Perring made a call for volunteers among the Anson men below decks to help their officer. It was answered by Leading Seaman Fred Curtis, Leading Seaman James Malia and Leading Seaman James Parkinson. Together with Petty Officer Mechanic Geoffrey Rumming, of Wedgewood’s Ar
moured Car Squadron, they joined Tisdall in numerous journeys to and from the spit of rocks. In all, it would appear that Tisdall made four or five trips, pushing and towing a lifeboat filled with wounded. Each of his companions took part in at least two of these hazardous journeys.
Rumming, who at the time did not know the officer’s identity, later recalled:
There were four men in the boat, the late Sub-Lt. A.W. St Clair Tisdall, a black bearded 1st class Petty Officer [sic], a seaman with no badges or stripes on his sleeves whatever, and myself … We got three wounded in the boat the first trip and four men the second trip.
Beyond getting a few bullet holes in the boat above the waterline, the first trip was quite successful. On the second trip Sub-Lt. Tisdall and myself clambered over a spit of rock, to get the men lying higher up. We got shot at, lay down for a time. As we were lifting the last wounded man into the boat I got hit again in the back.
We had taken the boat a little further ashore, and when we went to push off again, we found her grounded. When we did eventually succeed in getting off Lt. Tisdall and myself were unable to climb into the boat and so we hung on to the side as the two men, keeping as low as possible, rowed us back to the River Clyde.

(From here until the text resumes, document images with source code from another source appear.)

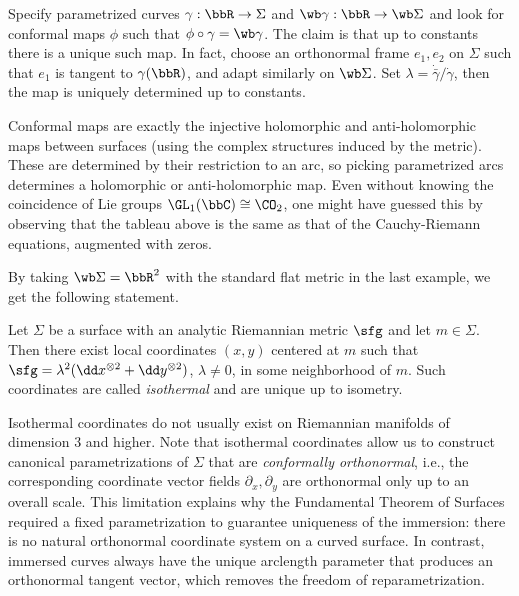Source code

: \begin{example}
    Specify parametrized curves $\gamma:\bbR\to \Sigma$ and $\wb\gamma:\bbR\to \wb\Sigma$ and look for conformal maps $\phi$ such that $\phi\circ \gamma=\wb\gamma$. The claim is that up to constants there is a unique such map. In fact, choose an orthonormal frame $e_1,e_2$ on $\Sigma$ such that $e_1$ is tangent to $\gamma(\bbR)$, and adapt similarly on $\wb\Sigma$. Set $\lambda=\dot{\bar\gamma}/\dot\gamma$, then the map is uniquely determined up to constants.

    Conformal maps are exactly the injective holomorphic and anti-holomorphic maps between surfaces (using the complex structures induced by the metric). These are determined by their restriction to an arc, so picking parametrized arcs determines a holomorphic or anti-holomorphic map. Even without knowing the coincidence of Lie groups $\GL_1(\bbC)\cong\CO_2$, one might have guessed this by observing that the tableau above is the same as that of the Cauchy-Riemann equations, augmented with zeros.
\end{example}

By taking $\wb\Sigma=\bbR^2$ with the standard flat metric in the last example, we get the following statement.

\begin{cor}\label{cor isothermal coords}
    Let $\Sigma$ be a surface with an analytic Riemannian metric $\sfg$ and let $m\in\Sigma$. Then there exist local coordinates $(x,y)$ centered at $m$ such that $\sfg=\lambda^2(\dd x^{\otimes 2}+\dd y^{\otimes 2})$, $\lambda\neq 0$, in some neighborhood of $m$. Such coordinates are called \emph{isothermal} and are unique up to isometry. 
\end{cor}

Isothermal coordinates do not usually exist on Riemannian manifolds of dimension $3$ and higher.
Note that isothermal coordinates allow us to construct canonical parametrizations of $\Sigma$ that are \emph{conformally orthonormal}, i.e., the corresponding coordinate vector fields $\partial_x,\partial_y$ are orthonormal only up to an overall scale. This limitation explains why the Fundamental Theorem of Surfaces required a fixed parametrization to guarantee uniqueness of the immersion: there is no natural orthonormal coordinate system on a curved surface. In contrast, immersed curves always have the unique arclength parameter that produces an orthonormal tangent vector, which removes the freedom of reparametrization.


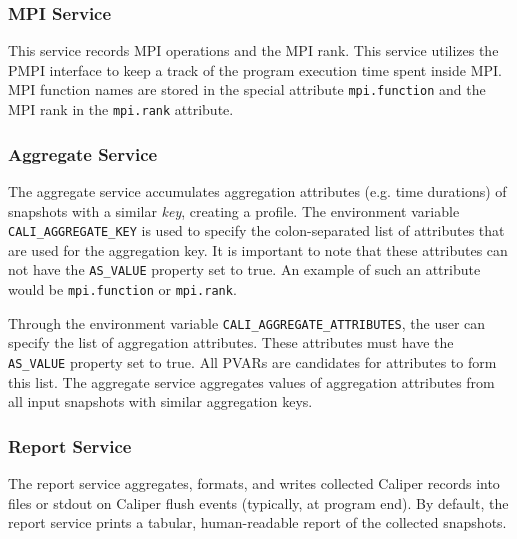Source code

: \subsubsection{MPI Service}
This service records MPI operations and the MPI rank. This service utilizes the PMPI interface to keep a track of the program execution time spent inside MPI. MPI function names are stored in the special attribute \verb+mpi.function+ and the MPI rank in the \verb+mpi.rank+ attribute.
\subsubsection{Aggregate Service}
The aggregate service accumulates aggregation attributes (e.g. time durations) of snapshots with a similar \textit{key}, creating a profile. The environment variable \verb+CALI_AGGREGATE_KEY+ is used to specify the colon-separated list of attributes that are used for the aggregation key. It is important to note that these attributes can not have the \verb+AS_VALUE+ property set to true. An example of such an attribute would be \verb+mpi.function+ or \verb+mpi.rank+.
\par Through the environment variable \verb+CALI_AGGREGATE_ATTRIBUTES+, the user can specify the list of aggregation attributes. These attributes must have the \verb+AS_VALUE+ property set to true. All PVARs are candidates for attributes to form this list. The aggregate service aggregates values of aggregation attributes from all input snapshots with similar aggregation keys.
\subsubsection{Report Service}
The report service aggregates, formats, and writes collected Caliper records into files or stdout on Caliper flush events (typically, at program end). By default, the report service prints a tabular, human-readable report of the collected snapshots.

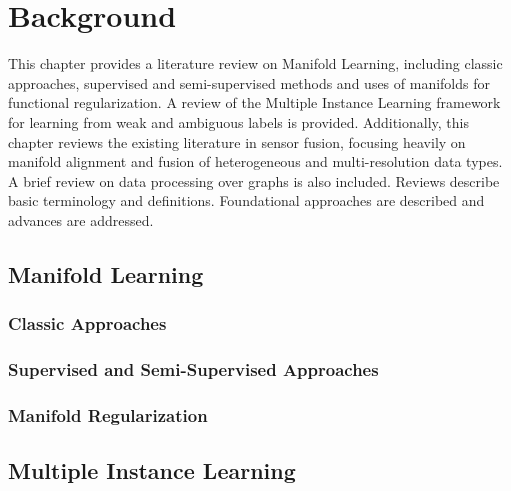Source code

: \chapter{Background}

This chapter provides a literature review on Manifold Learning, including classic approaches, supervised and semi-supervised methods and uses of manifolds for functional regularization.  A review of the Multiple Instance Learning framework for learning from weak and ambiguous labels is provided. Additionally, this chapter reviews the existing literature in sensor fusion, focusing heavily on manifold alignment and fusion of heterogeneous and multi-resolution data types.  A brief review on data processing over graphs is also included.  Reviews describe basic terminology and definitions.  Foundational approaches are described and advances are addressed.

\section{Manifold Learning}

\subsection{Classic Approaches}

%

\subsection{Supervised and Semi-Supervised Approaches}

\subsection{Manifold Regularization}


\section{Multiple Instance Learning}

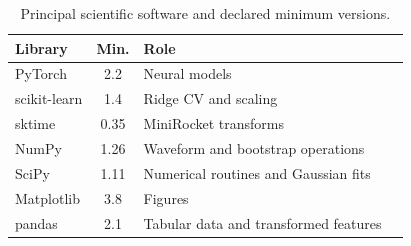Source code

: \begin{table}[tbp]
\centering
\scriptsize
\begin{tabularx}{\columnwidth}{@{}lclX@{}}
\toprule
Library & Min. & Role \\
\midrule
PyTorch & 2.2 & Neural models \\
scikit-learn & 1.4 & Ridge CV and scaling \\
sktime & 0.35 & MiniRocket transforms \\
NumPy & 1.26 & Waveform and bootstrap operations \\
SciPy & 1.11 & Numerical routines and Gaussian fits \\
Matplotlib & 3.8 & Figures \\
pandas & 2.1 & Tabular data and transformed features \\
\bottomrule
\end{tabularx}
\caption{Principal scientific software and declared minimum versions.}
\label{tab:model-libraries}
\end{table}
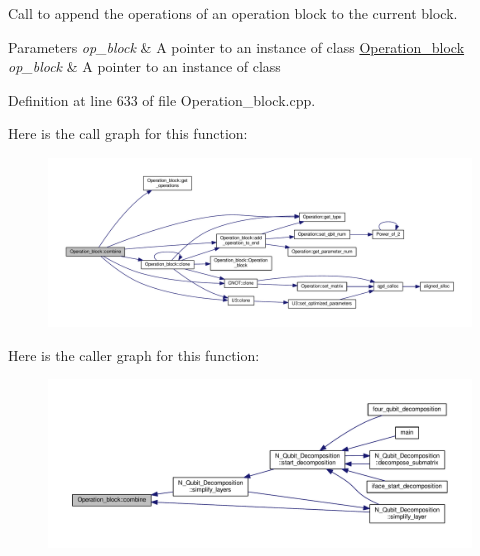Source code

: Call to append the operations of an operation block to the current block. 


\begin{DoxyParams}{Parameters}
{\em op\+\_\+block} & A pointer to an instance of class \hyperlink{class_operation__block}{Operation\+\_\+block}\\
\hline
{\em op\+\_\+block} & A pointer to an instance of class  \\
\hline
\end{DoxyParams}


Definition at line 633 of file Operation\+\_\+block.\+cpp.



Here is the call graph for this function\+:
\nopagebreak
\begin{figure}[H]
\begin{center}
\leavevmode
\includegraphics[width=350pt]{class_operation__block_a60062cf6f48ebfdcaae9db3367a66147_cgraph}
\end{center}
\end{figure}




Here is the caller graph for this function\+:
\nopagebreak
\begin{figure}[H]
\begin{center}
\leavevmode
\includegraphics[width=350pt]{class_operation__block_a60062cf6f48ebfdcaae9db3367a66147_icgraph}
\end{center}
\end{figure}


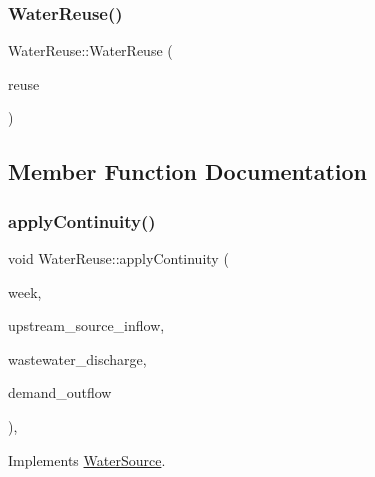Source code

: \mbox{\label{classWaterReuse_abe522bfe68c8b0bd05c4e608f3f6e6ba_abe522bfe68c8b0bd05c4e608f3f6e6ba}} 
\subsubsection{\texorpdfstring{Water\+Reuse()}{WaterReuse()}\hspace{0.1cm}{\footnotesize\ttfamily [3/3]}}
{\footnotesize\ttfamily Water\+Reuse\+::\+Water\+Reuse (\begin{DoxyParamCaption}\item[{const \mbox{\hyperlink{classWaterReuse}{Water\+Reuse}} \&}]{reuse }\end{DoxyParamCaption})}



\subsection{Member Function Documentation}
\mbox{\label{classWaterReuse_ab8ffb10c69790047a3a5dda66cfaf3ee_ab8ffb10c69790047a3a5dda66cfaf3ee}} 
\subsubsection{\texorpdfstring{apply\+Continuity()}{applyContinuity()}}
{\footnotesize\ttfamily void Water\+Reuse\+::apply\+Continuity (\begin{DoxyParamCaption}\item[{int}]{week,  }\item[{double}]{upstream\+\_\+source\+\_\+inflow,  }\item[{double}]{wastewater\+\_\+discharge,  }\item[{vector$<$ double $>$ \&}]{demand\+\_\+outflow }\end{DoxyParamCaption})\hspace{0.3cm}{\ttfamily [override]}, {\ttfamily [virtual]}}



Implements \mbox{\hyperlink{classWaterSource_ac070445379fe706f65b977dade4f3fbc_ac070445379fe706f65b977dade4f3fbc}{Water\+Source}}.

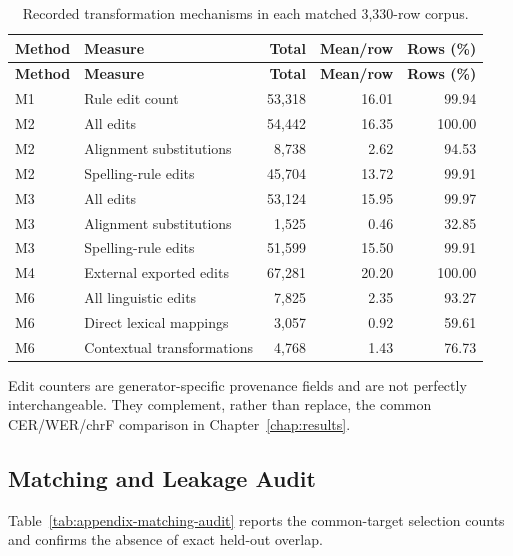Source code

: \documentclass[12pt, a4paper, twoside, openany]{report}
\begin{document}
\begin{longtable}{p{1.6cm}p{4.4cm}rrr}
	\caption{Recorded transformation mechanisms in each matched 3,330-row corpus.}\label{tab:appendix-method-edits}\\
	\toprule
	\textbf{Method} & \textbf{Measure} & \textbf{Total} & \textbf{Mean/row} & \textbf{Rows (\%)} \\
	\midrule
	\endfirsthead
	\toprule
	\textbf{Method} & \textbf{Measure} & \textbf{Total} & \textbf{Mean/row} & \textbf{Rows (\%)} \\
	\midrule
	\endhead
	M1 & Rule edit count & 53,318 & 16.01 & 99.94 \\
	M2 & All edits & 54,442 & 16.35 & 100.00 \\
	M2 & Alignment substitutions & 8,738 & 2.62 & 94.53 \\
	M2 & Spelling-rule edits & 45,704 & 13.72 & 99.91 \\
	M3 & All edits & 53,124 & 15.95 & 99.97 \\
	M3 & Alignment substitutions & 1,525 & 0.46 & 32.85 \\
	M3 & Spelling-rule edits & 51,599 & 15.50 & 99.91 \\
	M4 & External exported edits & 67,281 & 20.20 & 100.00 \\
	M6 & All linguistic edits & 7,825 & 2.35 & 93.27 \\
	M6 & Direct lexical mappings & 3,057 & 0.92 & 59.61 \\
	M6 & Contextual transformations & 4,768 & 1.43 & 76.73 \\
	\bottomrule
\end{longtable}

Edit counters are generator-specific provenance fields and are not perfectly interchangeable. They complement, rather than replace, the common CER/WER/chrF comparison in Chapter~\ref{chap:results}.

\subsection{Matching and Leakage Audit}

Table~\ref{tab:appendix-matching-audit} reports the common-target selection counts and confirms the absence of exact held-out overlap.
\end{document}

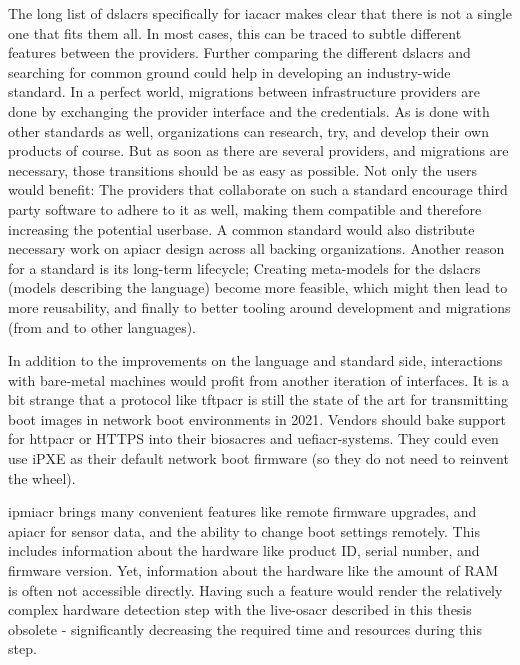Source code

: The long list of \gls{dslacr}s specifically for \gls{iacacr} makes clear that there is not a single one that fits them all. In most cases, this can be traced to subtle different features between the providers. Further comparing the different \gls{dslacr}s and searching for common ground could help in developing an industry-wide standard. In a perfect world, migrations between infrastructure providers are done by exchanging the provider interface and the credentials. As is done with other standards as well, organizations can research, try, and develop their own products of course. But as soon as there are several providers, and migrations are necessary, those transitions should be as easy as possible. Not only the users would benefit: The providers that collaborate on such a standard encourage third party software to adhere to it as well, making them compatible and therefore increasing the potential userbase. A common standard would also distribute necessary work on \gls{apiacr} design across all backing organizations. Another reason for a standard is its long-term lifecycle; Creating meta-models for the \gls{dslacr}s (models describing the language) become more feasible, which might then lead to more reusability, and finally to better tooling around development and migrations (from and to other languages).


In addition to the improvements on the language and standard side, interactions with bare-metal machines would profit from another iteration of interfaces. It is a bit strange that a protocol like \gls{tftpacr} is still the state of the art for transmitting boot images in network boot environments in 2021. Vendors should bake support for \gls{httpacr} or HTTPS into their \gls{biosacr}es and \gls{uefiacr}-systems. They could even use iPXE as their default network boot firmware (so they do not need to reinvent the wheel).

\Gls{ipmiacr} brings many convenient features like remote firmware upgrades, and \gls{apiacr} for sensor data, and the ability to change boot settings remotely. This includes information about the hardware like product ID, serial number, and firmware version. Yet, information about the hardware like the amount of RAM is often not accessible directly. Having such a feature would render the relatively complex hardware detection step with the live-\gls{osacr} described in this thesis obsolete - significantly decreasing the required time and resources during this step.

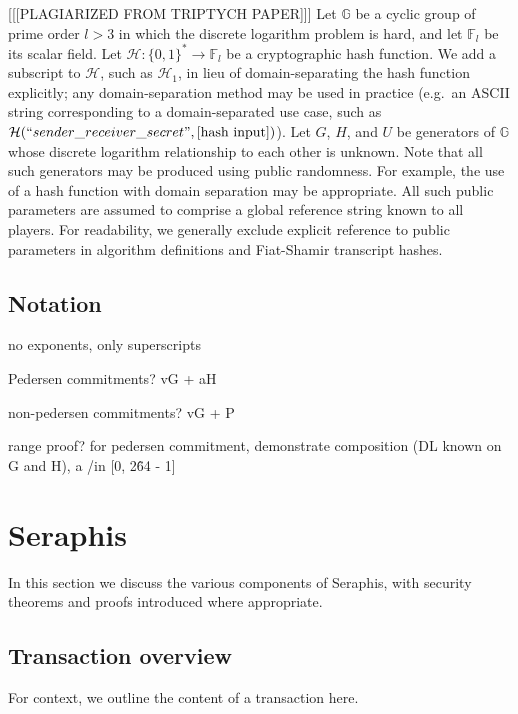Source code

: [[[PLAGIARIZED FROM TRIPTYCH PAPER]]] Let $\mathbb{G}$ be a cyclic group of prime order $l > 3$ in which the discrete logarithm problem is hard, and let $\mathbb{F}_l$ be its scalar field. Let $\mathcal{H}: \{0,1\}^* \to \mathbb{F}_l$ be a cryptographic hash function. We add a subscript to $\mathcal{H}$, such as $\mathcal{H}_1$, in lieu of domain-separating the hash function explicitly; any domain-separation method may be used in practice (e.g.\ an ASCII string corresponding to a domain-separated use case, such as $\mathcal{H}(``sender\_receiver\_secret",[\textrm{hash input}])$). Let $G$, $H$, and $U$ be generators of $\mathbb{G}$ whose discrete logarithm relationship to each other is unknown. Note that all such generators may be produced using public randomness. For example, the use of a hash function with domain separation may be appropriate. All such public parameters are assumed to comprise a global reference string known to all players. For readability, we generally exclude explicit reference to public parameters in algorithm definitions and Fiat-Shamir transcript hashes.


\subsection{Notation}
\label{subsec:preliminaries-notation}

no exponents, only superscripts

Pedersen commitments? vG + aH

non-pedersen commitments? vG + P

range proof? for pedersen commitment, demonstrate composition (DL known on G and H), a /in [0, 2\^64 - 1]



\section{Seraphis}
\label{sec:seraphis}

In this section we discuss the various components of Seraphis, with security theorems and proofs introduced where appropriate.


\subsection{Transaction overview}
\label{subsec:seraphis-transaction-overview}

For context, we outline the content of a transaction here.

Unfortunately, on the way back Lt. Tisdall got some wooden splinters off the boat driven into his wrist by a bullet, and the black bearded PO got hit just between the fingers.
The latter may well have been Leading Seaman Malia, the first of the Anson platoon to join Tisdall. He recorded that while ‘going out for another boat of wounded the oar was broken between my hands with a bullet and I had to jump into the water for shelter from the exceedingly heavy fire to which I was exposed’.